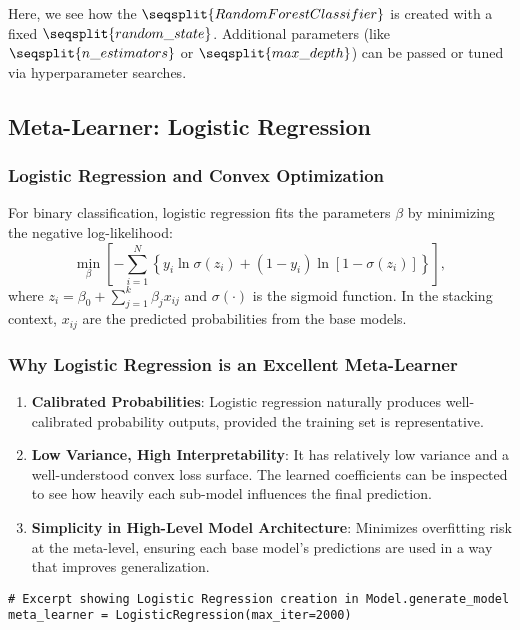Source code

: \documentclass[12pt]{article}
\begin{document}
\noindent Here, we see how the \(\seqsplit{RandomForestClassifier}\) is created with a fixed \(\seqsplit{random\_state}\). Additional parameters (like \(\seqsplit{n\_estimators}\) or \(\seqsplit{max\_depth}\)) can be passed or tuned via hyperparameter searches.

\subsection{Meta-Learner: Logistic Regression}

\subsubsection{Logistic Regression and Convex Optimization}
For binary classification, logistic regression fits the parameters \(\beta\) by minimizing the negative log-likelihood:
\[
\min_{\beta} \left[ -\sum_{i=1}^N \left\{ y_i \ln \sigma(z_i) + (1 - y_i)\ln [1 - \sigma(z_i)] \right\} \right],
\]
where \(z_i = \beta_0 + \sum_{j=1}^k \beta_j x_{ij}\) and \(\sigma(\cdot)\) is the sigmoid function. In the stacking context, \(x_{ij}\) are the predicted probabilities from the base models.

\subsubsection{Why Logistic Regression is an Excellent Meta-Learner}
\begin{enumerate}[label=\arabic*)]
    \item \textbf{Calibrated Probabilities}: Logistic regression naturally produces well-calibrated probability outputs, provided the training set is representative.
    \item \textbf{Low Variance, High Interpretability}: It has relatively low variance and a well-understood convex loss surface. The learned coefficients can be inspected to see how heavily each sub-model influences the final prediction.
    \item \textbf{Simplicity in High-Level Model Architecture}: Minimizes overfitting risk at the meta-level, ensuring each base model’s predictions are used in a way that improves generalization.
\end{enumerate}

\begin{verbatim}
# Excerpt showing Logistic Regression creation in Model.generate_model
meta_learner = LogisticRegression(max_iter=2000)
\end{verbatim}
\end{document}

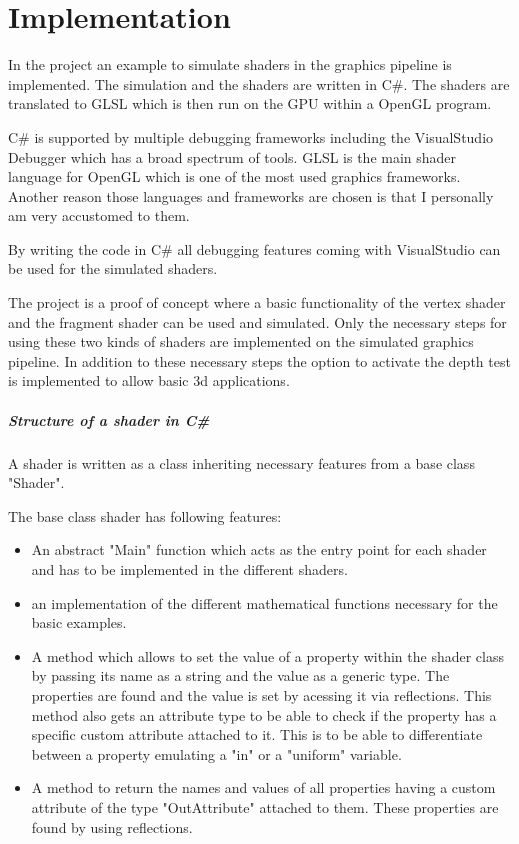 
\chapter{Implementation}\label{cha:Implementation}

In the project  an example to simulate shaders in the graphics pipeline is implemented. The simulation and the shaders are written in C\#. The shaders are translated to GLSL which is then run on the GPU within a OpenGL program.

C\# is supported by multiple debugging frameworks including the  VisualStudio Debugger which has a broad spectrum of tools.  GLSL is the main shader language for OpenGL which is one of the most used graphics frameworks. 
Another reason those languages and frameworks are chosen is that I personally am very accustomed to them.

By writing the code in C\# all debugging features coming with VisualStudio can be used for the simulated shaders.

The project is a proof of concept where a basic functionality of the vertex shader and the fragment shader can be used and simulated. Only the necessary steps for using these two kinds of shaders are implemented on the simulated graphics pipeline. In addition to these necessary steps the option to activate the depth test is implemented to allow basic 3d applications.

\paragraph{Structure of a shader in C\#}

A shader is written as a class inheriting necessary features from a base class "Shader".

The base class shader has following features:
\begin{itemize}
\item An abstract "Main" function which acts as the entry point for each shader and has to be implemented in the different shaders.
\item an implementation of the different mathematical functions necessary for the basic examples.
\item A method which allows to set the value of a property within the shader class by passing its name as a string and the value as a generic type. The properties are found and the value is set by acessing it via reflections. This method also gets an attribute type to be able to check if the property has a specific custom attribute attached to it. This is to be able to differentiate between a property emulating a "in" or a "uniform" variable.
\item A method to return the names and values of all properties having a custom attribute of the type "OutAttribute" attached to them. These properties are found by using reflections.
\end{itemize}

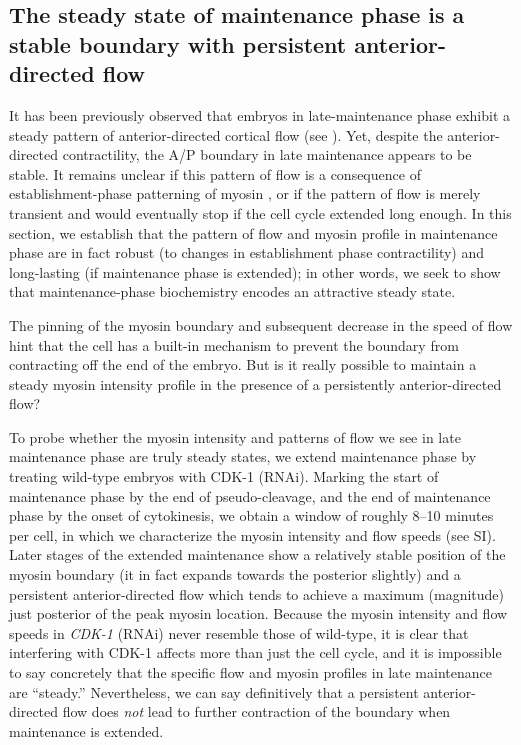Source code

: \documentclass[11pt]{article}
\newcommand{\6}[1]{#1_{\text{6}}}
\newcommand{\3}[1]{#1_{\text{3}}}
\begin{document}
\subsection*{The steady state of maintenance phase is a stable boundary with persistent anterior-directed flow}
It has been previously observed that embryos in late-maintenance phase exhibit a steady pattern of anterior-directed cortical flow (see \citep[Fig.~2]{sailer2015dynamic}). Yet, despite the anterior-directed contractility, the A/P boundary in late maintenance appears to be stable. It remains unclear if this pattern of flow is a consequence of establishment-phase patterning of myosin \citep{munro2004cortical}, or if the pattern of flow is merely transient and would eventually stop if the cell cycle extended long enough. In this section, we establish that the pattern of flow and myosin profile in maintenance phase are in fact robust (to changes in establishment phase contractility) and long-lasting (if maintenance phase is extended); in other words, we seek to show that maintenance-phase biochemistry encodes an attractive steady state. 

The pinning of the myosin boundary and subsequent decrease in the speed of flow hint that the cell has a built-in mechanism to prevent the boundary from contracting off the end of the embryo. But is it really possible to maintain a steady myosin intensity profile in the presence of a persistently anterior-directed flow? 

To probe whether the myosin intensity and patterns of flow we see in late maintenance phase are truly steady states, we extend maintenance phase by treating wild-type embryos with CDK-1 (RNAi). Marking the start of maintenance phase by the end of pseudo-cleavage, and the end of maintenance phase by the onset of cytokinesis, we obtain a window of roughly 8--10 minutes per cell, in which we characterize the myosin intensity and flow speeds (see SI). Later stages of the extended maintenance show a relatively stable position of the myosin boundary (it in fact expands towards the posterior slightly) and a persistent anterior-directed flow which tends to achieve a maximum (magnitude) just posterior of the peak myosin location. Because the myosin intensity and flow speeds in \emph{CDK-1} (RNAi) never resemble those of wild-type, it is clear that interfering with CDK-1 affects more than just the cell cycle, and it is impossible to say concretely that the specific flow and myosin profiles in late maintenance are ``steady.'' Nevertheless, we can say definitively that a persistent anterior-directed flow does \emph{not} lead to further contraction of the boundary when maintenance is extended.
\end{document}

===

# [Your task]
Exactly as written above, retype the lines starting at the one holding "A method which" and ending at the one holding "steady state of", both included, but not the pictures.

# [Answer to this exercise]
\item A method which allows to set the value of a property within the shader class by passing its name as a string and the value as a generic type. The properties are found and the value is set by acessing it via reflections. This method also gets an attribute type to be able to check if the property has a specific custom attribute attached to it. This is to be able to differentiate between a property emulating a "in" or a "uniform" variable.
\item A method to return the names and values of all properties having a custom attribute of the type "OutAttribute" attached to them. These properties are found by using reflections.
\end{itemize}

Source code

: \documentclass[11pt]{article}
\newcommand{\6}[1]{#1_{\text{6}}}
\newcommand{\3}[1]{#1_{\text{3}}}
\begin{document}
\subsection*{The steady state of maintenance phase is a stable boundary with persistent anterior-directed flow}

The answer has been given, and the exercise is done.